For five years, I did customer service/tech support at a tiny telephone company that provided voice-over-internet-protocol (VOIP) phone service. After that experience, I have stayed with a POTS (plain old telephone service) land-line for the reliability instead of going with the VOIP for savings.
Since last night, my DSL service has been erratic in a not-good sort of way. Tonight, the DSL was not working at all. Thanks to having a POTS line, I was able to call CenturyLink (nee Qwest, nee USWEST, nee Pacific NW Bell) DSL tech support. The first call got dropped with the CSR had me unplug the phone line. After a few minutes, the tech called me back and we got the DSL working. It continued to work for at least 5 minutes after we closed the call.
Twenty minutes later, I called CenturyLink for more tech support. The CSR I spoke with was stupid liar. He denied there was an outage, even though I had just called CTL tech support and got a busy signal. When a phone company’s line is busy at 8 PM, it is an extremely likely sign of an outage. When I asked him on it, he denied an outage.
The tech was adamant that what I had was a cabling problem on the inside or the outside of my apartment. He could not explain how the phone line worked with excellent quality on the same connection that was killing the DSL.
That is the first time I called about problems with my DSL in three years. I have never had a problem with my POTS line not working at this apartment. The onsite tech will be here tomorrow morning to look at the problem. My guess is the outage will be over and he will simply call me from his truck pretending to have fixed the problem.
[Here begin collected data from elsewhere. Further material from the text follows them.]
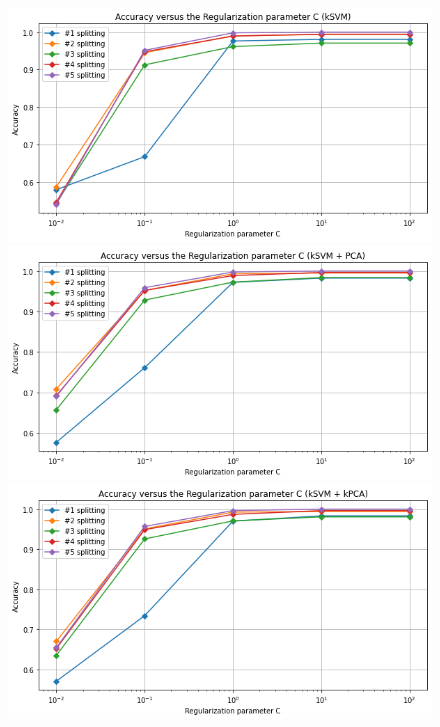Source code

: \documentclass{article}
\begin{document}
\begin{figure}[!htb]
  \includegraphics[width=\linewidth]{figure/ksvm.png}
\endminipage\hfill
{}
  \includegraphics[width=\linewidth]{figure/ksvm_pca.png}
\endminipage\hfill
{}
  \includegraphics[width=\linewidth]{figure/ksvm_kpca.png}
\endminipage\hfill

\end{figure}
\end{document}
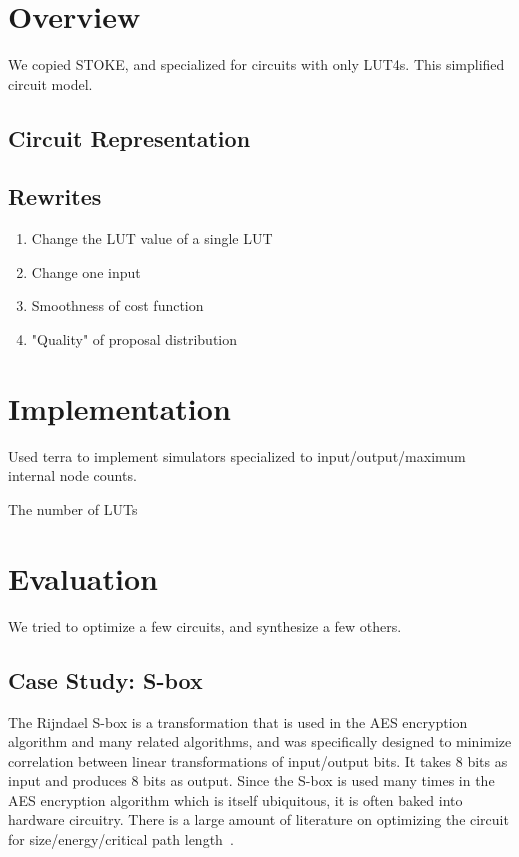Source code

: \documentclass{article}
\begin{document}
\section{Overview}
We copied STOKE, and specialized for circuits with only LUT4s. This simplified circuit model.

\subsection{Circuit Representation}

\subsection{Rewrites}
\begin{enumerate}
  \item Change the LUT value of a single LUT
  \item Change one input
  \item Smoothness of cost function
  \item "Quality" of proposal distribution
\end{enumerate}

\section{Implementation}
Used terra \cite{DeVito2013} to implement simulators specialized to input/output/maximum internal node counts.

The number of LUTs

\section{Evaluation}
We tried to optimize a few circuits, and synthesize a few others.


\subsection{Case Study: S-box}

The Rijndael S-box is a transformation that is used in the AES encryption algorithm and many related algorithms, and was specifically designed to minimize correlation between linear transformations of input/output bits. It takes 8 bits as input and produces 8 bits as output. Since the S-box is used many times in the AES encryption algorithm which is itself ubiquitous, it is often baked into hardware circuitry. There is a large amount of literature on optimizing the circuit for size/energy/critical path length~\cite{morioka2002optimized,canright2005very,boyar2011depth}.
\end{document}
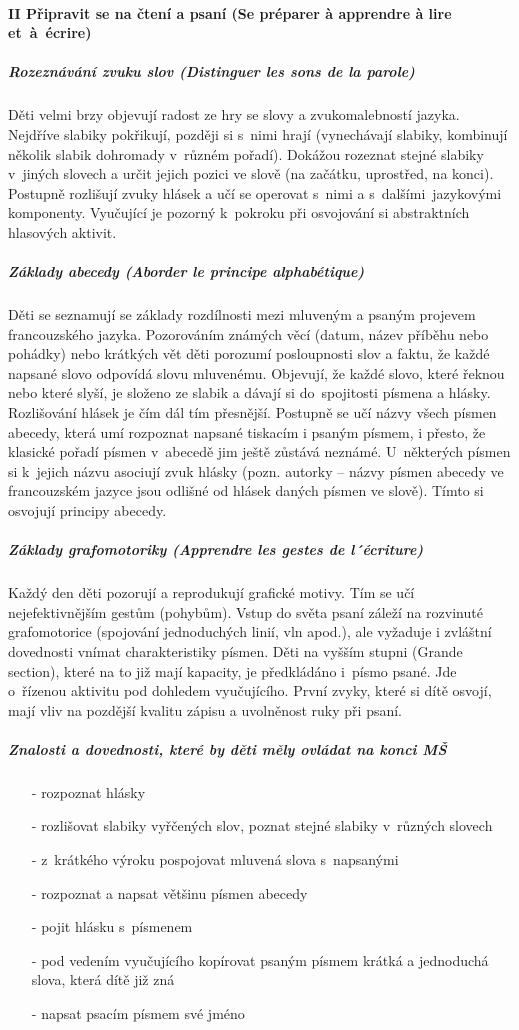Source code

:			\paragraph*{II Připravit se na čtení a psaní (Se préparer à apprendre à lire et~à~écrire)}
				\subparagraph{Rozeznávání zvuku slov (Distinguer les sons de la parole)}
					Děti velmi brzy objevují radost ze hry se slovy a zvukomalebností jazyka. Nejdříve slabiky pokřikují, později si s nimi hrají (vynechávají slabiky, kombinují několik slabik dohromady v různém pořadí). Dokážou rozeznat stejné slabiky v jiných slovech a určit jejich pozici ve slově (na začátku, uprostřed, na konci).
					Postupně rozlišují zvuky hlásek a učí se operovat s nimi a s~dalšími jazykovými komponenty. Vyučující je pozorný k pokroku při osvojování si abstraktních hlasových aktivit.
				\subparagraph{Základy abecedy (Aborder le principe alphabétique)}
					Děti se seznamují se základy rozdílnosti mezi mluveným a psaným projevem francouzského jazyka. Pozorováním známých věcí (datum, název příběhu nebo pohádky) nebo krátkých vět děti porozumí posloupnosti slov a faktu, že každé napsané slovo odpovídá slovu mluvenému. 
					Objevují, že každé slovo, které řeknou nebo které slyší, je složeno ze slabik a dávají si do spojitosti písmena a hlásky. Rozlišování hlásek je čím dál tím přesnější. Postupně se učí názvy všech písmen abecedy, která umí rozpoznat napsané tiskacím i psaným písmem, i přesto, že klasické pořadí písmen v abecedě jim ještě zůstává neznámé. U~některých písmen si k~jejich názvu asociují zvuk hlásky (pozn. autorky – názvy písmen abecedy ve francouzském jazyce jsou odlišné od hlásek daných písmen ve slově). Tímto si osvojují principy abecedy.
				\subparagraph{Základy grafomotoriky (Apprendre les gestes de l´écriture)} 
					Každý den děti pozorují a reprodukují grafické motivy. Tím se učí nejefektivnějším gestům (pohybům). Vstup do světa psaní záleží na rozvinuté grafomotorice (spojování jednoduchých linií, vln apod.), ale vyžaduje i zvláštní dovednosti vnímat charakteristiky písmen. 
					Děti na vyšším stupni (Grande section), které na to již mají kapacity, je předkládáno i písmo psané. Jde o~řízenou aktivitu pod dohledem vyučujícího. První zvyky, které si dítě osvojí, mají vliv na pozdější kvalitu zápisu a uvolněnost ruky při psaní. 
					
					\subparagraph{Znalosti a dovednosti, které by děti měly ovládat na konci MŠ}
					\begin{itemize}
						\setlength\itemsep{-2mm}
						\item[-] rozpoznat hlásky
						\item[-] rozlišovat slabiky vyřčených slov, poznat stejné slabiky v různých slovech
						\item[-] z krátkého výroku pospojovat mluvená slova s napsanými
						\item[-] rozpoznat a napsat většinu písmen abecedy
						\item[-] pojit hlásku s písmenem
						\item[-] pod vedením vyučujícího kopírovat psaným písmem krátká a jednoduchá slova, která dítě již zná
						\item[-] napsat psacím písmem své jméno
					\end{itemize}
It sucks when my internet connection is down. It is less annoying to let it be down for a bit and do other things instead of fighting the DSL problem/slow DSL all night long like I did last night.
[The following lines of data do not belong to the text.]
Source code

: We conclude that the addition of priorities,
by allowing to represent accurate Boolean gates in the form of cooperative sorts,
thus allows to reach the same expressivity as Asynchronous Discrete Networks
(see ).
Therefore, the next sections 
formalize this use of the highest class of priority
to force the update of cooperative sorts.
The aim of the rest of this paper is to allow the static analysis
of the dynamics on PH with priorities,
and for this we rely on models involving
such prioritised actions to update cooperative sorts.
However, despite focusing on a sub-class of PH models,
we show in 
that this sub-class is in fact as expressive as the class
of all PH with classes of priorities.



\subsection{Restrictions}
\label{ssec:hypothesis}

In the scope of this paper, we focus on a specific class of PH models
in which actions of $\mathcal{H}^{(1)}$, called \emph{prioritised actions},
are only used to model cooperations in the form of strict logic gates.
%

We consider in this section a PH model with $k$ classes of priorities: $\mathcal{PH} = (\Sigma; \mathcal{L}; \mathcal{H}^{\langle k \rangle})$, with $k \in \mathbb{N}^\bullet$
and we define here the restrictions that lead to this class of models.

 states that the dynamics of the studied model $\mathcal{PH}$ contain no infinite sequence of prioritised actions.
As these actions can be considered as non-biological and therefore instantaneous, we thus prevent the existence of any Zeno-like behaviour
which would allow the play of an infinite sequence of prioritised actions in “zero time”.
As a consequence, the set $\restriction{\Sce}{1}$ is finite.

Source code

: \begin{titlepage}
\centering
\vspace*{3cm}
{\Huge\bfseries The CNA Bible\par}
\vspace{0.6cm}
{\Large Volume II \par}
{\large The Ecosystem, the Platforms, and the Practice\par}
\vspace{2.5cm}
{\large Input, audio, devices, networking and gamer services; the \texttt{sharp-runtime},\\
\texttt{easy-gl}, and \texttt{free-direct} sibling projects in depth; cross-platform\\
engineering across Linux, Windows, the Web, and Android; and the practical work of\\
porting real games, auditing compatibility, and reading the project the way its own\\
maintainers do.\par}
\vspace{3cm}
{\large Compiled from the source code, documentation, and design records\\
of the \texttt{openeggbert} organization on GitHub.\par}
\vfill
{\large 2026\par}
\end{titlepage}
While the South Koreans get 1000 Mbs DSL, for the US, my (“up to”) 30 Mbs is better than what most Americans have—when it works.
I am grateful for the miracle of the high-speed web access from my apartment. I am also glad I gave up streaming movies ala’ NetFlix and have a download methodology. Even with a dead internet connection, I still have 100s of hours of commercial free TV shows and movies to watch.
PS: It may have been a hardware problem. The onsite tech tested my apartment signal added a new DSL phone filter, declared it okay and left. The problem was still occurring. I called the tech back 10 minutes after he left. He was still here, came back inside, did some more testing and then replaced the DSL modem. The DSL is working now. I feel like I was lied to more than once during this process, so I am not sure what the solution was. It may have been the modem, but that could also be a smokescreen to charge me for an onsite solution and a new modem. I have little trust in Telco’s telling the truth.